On Aug 14, 2015, at 5:31 PM, magnum <> wrote:
> On 2015-08-14 04:35, Lei Zhang wrote:
>> I traced the execution of 7z's encryption: the size the hashed message could be really big, far beyond even 4 SHA2 input blocks. I think it's not possible to do the hashing with a single call to SIMDSHA256body().
>> Is there a way to repeatedly invoking SIMDSHA256body() just like SHA256_Update()?
> Sure, you just have to do the job yourself. Last (or single) block is max 55 bytes of input, all other can be 64 bytes.
> Say you need to do 189 bytes. You take the first 64 bytes (no 0x80, no length) and call SIMDSHA256body(). Then next 64 bytes and call it again. Now you have 61 bytes left. You put them in the buffer, add a 0x80 and zero the rest. And call SIMDSHA256body() again. Finally, in this case, you take a block of all zeros, just add the length (189*3) and make a final call.
> The problem is when you have different length input in one vector.
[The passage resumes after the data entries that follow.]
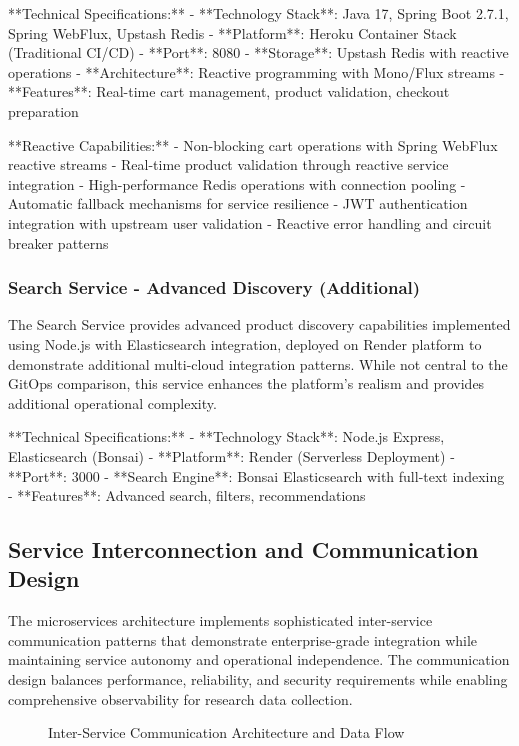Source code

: **Technical Specifications:**
- **Technology Stack**: Java 17, Spring Boot 2.7.1, Spring WebFlux, Upstash Redis
- **Platform**: Heroku Container Stack (Traditional CI/CD)
- **Port**: 8080
- **Storage**: Upstash Redis with reactive operations
- **Architecture**: Reactive programming with Mono/Flux streams
- **Features**: Real-time cart management, product validation, checkout preparation

**Reactive Capabilities:**
- Non-blocking cart operations with Spring WebFlux reactive streams
- Real-time product validation through reactive service integration
- High-performance Redis operations with connection pooling
- Automatic fallback mechanisms for service resilience
- JWT authentication integration with upstream user validation
- Reactive error handling and circuit breaker patterns

\subsubsection{Search Service - Advanced Discovery (Additional)}
The Search Service provides advanced product discovery capabilities implemented using Node.js with Elasticsearch integration, deployed on Render platform to demonstrate additional multi-cloud integration patterns. While not central to the GitOps comparison, this service enhances the platform's realism and provides additional operational complexity.

**Technical Specifications:**
- **Technology Stack**: Node.js Express, Elasticsearch (Bonsai)
- **Platform**: Render (Serverless Deployment)
- **Port**: 3000
- **Search Engine**: Bonsai Elasticsearch with full-text indexing
- **Features**: Advanced search, filters, recommendations

\subsection{Service Interconnection and Communication Design}

The microservices architecture implements sophisticated inter-service communication patterns that demonstrate enterprise-grade integration while maintaining service autonomy and operational independence. The communication design balances performance, reliability, and security requirements while enabling comprehensive observability for research data collection.

\begin{figure}[H]
\centering
\caption{Inter-Service Communication Architecture and Data Flow}
\label{fig:service-communication-patterns}
\end{figure}

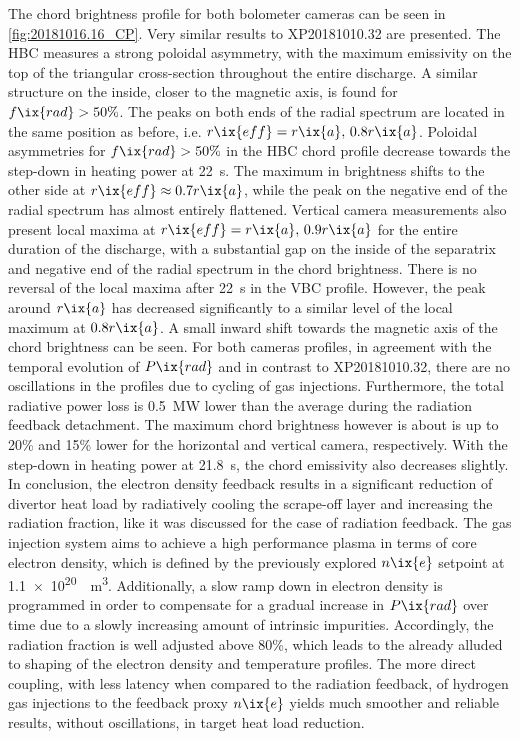 %
                The chord brightness profile for both bolometer cameras can be seen in \cref{fig:20181016.16_CP}. Very similar results to  XP20181010.32 are presented. The HBC measures a strong poloidal asymmetry, with the maximum emissivity on the top of the triangular cross-section throughout the entire discharge. A similar structure on the inside, closer to the magnetic axis, is found for $f\ix{rad}>50\%$. The peaks on both ends of the radial spectrum are located in the same position as before, i.e. $r\ix{eff}=r\ix{a},\,0.8r\ix{a}$. Poloidal asymmetries for $f\ix{rad}>50\%$ in the HBC chord profile decrease towards the step-down in heating power at \SI{22}{\second}. The maximum in brightness shifts to the other side at $r\ix{eff}\approx0.7r\ix{a}$, while the peak on the negative end of the radial spectrum has almost entirely flattened. Vertical camera measurements also present local maxima at $r\ix{eff}=\-r\ix{a},\,0.9r\ix{a}$ for the entire duration of the discharge, with a substantial gap on the inside of the separatrix and negative end of the radial spectrum in the chord brightness. There is no reversal of the local maxima after \SI{22}{\second} in the VBC profile. However, the peak around $\-r\ix{a}$ has decreased significantly to a similar level of the local maximum at $0.8r\ix{a}$. A small inward shift towards the magnetic axis of the chord brightness can be seen. For both cameras profiles, in agreement with the temporal evolution of $P\ix{rad}$ and in contrast to XP20181010.32, there are no oscillations in the profiles due to cycling of gas injections. Furthermore, the total radiative power loss is \SI{0.5}{\mega\watt} lower than the average during the radiation feedback detachment. The maximum chord brightness however is about is up to 20\% and 15\% lower for the horizontal and vertical camera, respectively. With the step-down in heating power at \SI{21.8}{\second}, the chord emissivity also decreases slightly.\\%
                In conclusion, the electron density feedback results in a significant reduction of divertor heat load by radiatively cooling the scrape-off layer and increasing the radiation fraction, like it was discussed for the case of radiation feedback. The gas injection system aims to achieve a high performance plasma in terms of core electron density, which is defined by the previously explored $n\ix{e}$ setpoint at \SI{1.1e20}{\per\cubic\meter}. Additionally, a slow ramp down in electron density is programmed in order to compensate for a gradual increase in $P\ix{rad}$ over time due to a slowly increasing amount of intrinsic impurities. Accordingly, the radiation fraction is well adjusted above 80\%, which leads to the already alluded to shaping of the electron density and temperature profiles. The more direct coupling, with less latency when compared to the radiation feedback, of hydrogen gas injections to the feedback proxy $n\ix{e}$ yields much smoother and reliable results, without oscillations, in target heat load reduction.\\%
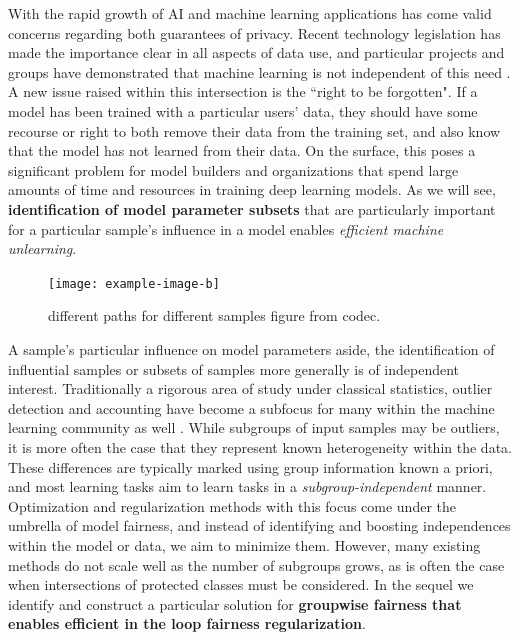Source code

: With the rapid growth of AI and machine learning applications has come valid concerns regarding both guarantees of privacy.
Recent technology legislation has made the importance clear in all aspects of data use,
and particular projects and groups have demonstrated that machine learning is not independent of
this need \citep{Exposing}.
A new issue raised within this intersection is the ``right to be forgotten".
If a model has been trained with a particular users' data, 
they should have some recourse or right
to both remove their data from the training set,
and also know that the model has not learned from their data.
On the surface, this poses a significant problem for model builders
and organizations that spend large amounts
of time and resources in 
training deep learning models.
As we will see, 
\textbf{identification of model parameter subsets}
that are particularly important
for a particular sample's influence
in a model enables \textit{efficient machine unlearning}.

\begin{figure}
    \centering
    \texttt{[image: example-image-b]}
    \caption[Selecting parameter subsets]{\color{red} different paths for different samples figure from codec.}
\end{figure}

A sample's particular influence on model parameters aside, the identification of influential samples or subsets of samples more generally is of independent interest. 
Traditionally a rigorous area of study under classical statistics, outlier detection and accounting have become a subfocus for many within the machine learning community as well \citep{golatkar2020eternal,golatkar2020forgetting,huang2020feature,ren2019likelihood}.
While subgroups of input samples may be outliers, it is more often the case that they represent known heterogeneity within the data. 
These differences are typically marked using 
group information known a priori, and 
most learning tasks aim to learn tasks
in a \textit{subgroup-independent} manner.
Optimization and regularization methods with this focus come under the umbrella of model fairness, and instead of identifying and boosting independences within the model or data, we aim to minimize them.
However, many existing methods do not scale well as the number of subgroups grows, as is often the case when intersections of protected classes must be considered. In the sequel we identify and construct a particular solution for \textbf{groupwise fairness that enables efficient in the loop fairness regularization}.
Say one of them required 4 limbs, and another just 3 and the rest only one. This is doable (we do in eg. SAP F/G) but tedious - and reduces benefit of SIMD much like diverging threads in OpenCL does. So we usually don't do SIMD with such formats.

I might need a little help here... I wrote a small snippet of code to experiment with SIMDSHA256body(), but somehow I can't get my anticipated output from it. Here's the code:

#include <openssl/sha.h>
#include "simd-intrinsics.h"

#define BIN_SIZE 32
#define BUF_SIZE 64
#define MSG_SIZE 8
#define HASH_IDX ((index&(SIMD_COEF_32 - 1)) + index/SIMD_COEF_32*BUF_SIZE/4*SIMD_COEF_32)

int main() {
    /* use OpenSSL */
    static uint32_t msg[MSG_SIZE/4] = {-1,-1}, // test input

    SHA256((unsigned char*)msg, sizeof(msg), (unsigned char*)out);
    /* use SIMD */
    static uint32_t vec_in [BUF_SIZE/4*SIMD_COEF_32],
    memset(vec_in, 0, sizeof(vec_in));

    int i, index;
    for (index = 0; index < SIMD_COEF_32; ++index) {
        for (i = 0; i < MSG_SIZE/4; ++i)
            vec_in[HASH_IDX + i*SIMD_COEF_32] = __builtin_bswap32(msg[i]);
        // padding
        vec_in[HASH_IDX + i*SIMD_COEF_32] = (0x80 << 24);
        vec_in[HASH_IDX + 15*SIMD_COEF_32] = MSG_SIZE*8;

    SIMDSHA256body(vec_in, vec_out, NULL, SSEi_MIXED_IN);

    // compare results
    printf("0x%x == 0x%x ?\n", out[0], vec_out[0]);

I tweaked it for a while but couldn't find out what's wrong. I think the copying of message and the padding are fine. Maybe I used the wrong flag for SIMDSHA256body()?